I have a set of gene sequences and specific sequence.
cat genes.fa
>Gene_1_chr1_1000_1200
ACGT...
>Gene_2_chr2_3000_3400
TTAT...
cat sequence.fa
>Searchable_sequence
ACGG...
I want to search for this specific sequence in 1. gene sequences; 2. gene flanking sequences.

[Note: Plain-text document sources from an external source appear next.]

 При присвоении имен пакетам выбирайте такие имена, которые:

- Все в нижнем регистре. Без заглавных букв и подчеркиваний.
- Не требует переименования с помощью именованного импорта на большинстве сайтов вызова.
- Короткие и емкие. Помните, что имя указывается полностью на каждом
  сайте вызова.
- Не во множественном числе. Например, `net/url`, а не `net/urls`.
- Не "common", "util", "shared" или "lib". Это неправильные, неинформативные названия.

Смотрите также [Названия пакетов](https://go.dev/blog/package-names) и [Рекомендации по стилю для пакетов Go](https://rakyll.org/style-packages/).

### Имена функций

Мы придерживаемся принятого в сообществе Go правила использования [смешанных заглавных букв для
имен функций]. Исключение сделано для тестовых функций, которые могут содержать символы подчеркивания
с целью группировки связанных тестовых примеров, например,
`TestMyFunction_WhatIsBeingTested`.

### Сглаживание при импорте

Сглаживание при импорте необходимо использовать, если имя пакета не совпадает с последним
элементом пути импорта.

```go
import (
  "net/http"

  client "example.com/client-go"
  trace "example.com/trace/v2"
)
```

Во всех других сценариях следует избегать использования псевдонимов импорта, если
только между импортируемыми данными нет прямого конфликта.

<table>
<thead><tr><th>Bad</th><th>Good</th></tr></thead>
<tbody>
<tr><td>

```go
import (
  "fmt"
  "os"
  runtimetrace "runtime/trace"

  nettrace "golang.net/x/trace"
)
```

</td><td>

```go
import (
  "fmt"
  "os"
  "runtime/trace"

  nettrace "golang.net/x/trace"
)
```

Gene flanking sequence = Gene coordinates +/- gene size
-- Gene flanking sequence is gene locus plus/minus gene locus size (flanking sequence fasta file is two times bigger than original gene sequences fasta).
cat gene_flanks.fa
>Gene_1_Flank5_chr1_800_1000
CAGT...
>Gene_1_Flank3_chr1_1200_1400
AAGT...
>Gene_2_Flank5_chr2_2600_3000
TTAT...
>Gene_2_Flank3_chr2_3400_3800
ACAT...
Gene database size: 2 sequences - 600 nucleotides
Flanks database size: 4 sequences - 1200 nucleotides
I use BLAST for search:
blastn -task blastn -db genes -query $Sequence -outfmt 6 -out - | wc -l
6
blastn -task blastn -db flanks -query $Sequence -outfmt 6 -out - | wc -l
2
Number of hits between original gene set and flanks set differ. My questions are:
1. Am going to use number of hits for enrichment analysis - how accurate is it to compare number of hits between databases that have different size? (evalue depends of database size and I might be getting bias because of smaller/bigger database size).
2. I want to filter BLAST hits using evalue
- can I use same evalue
for databases that have different size?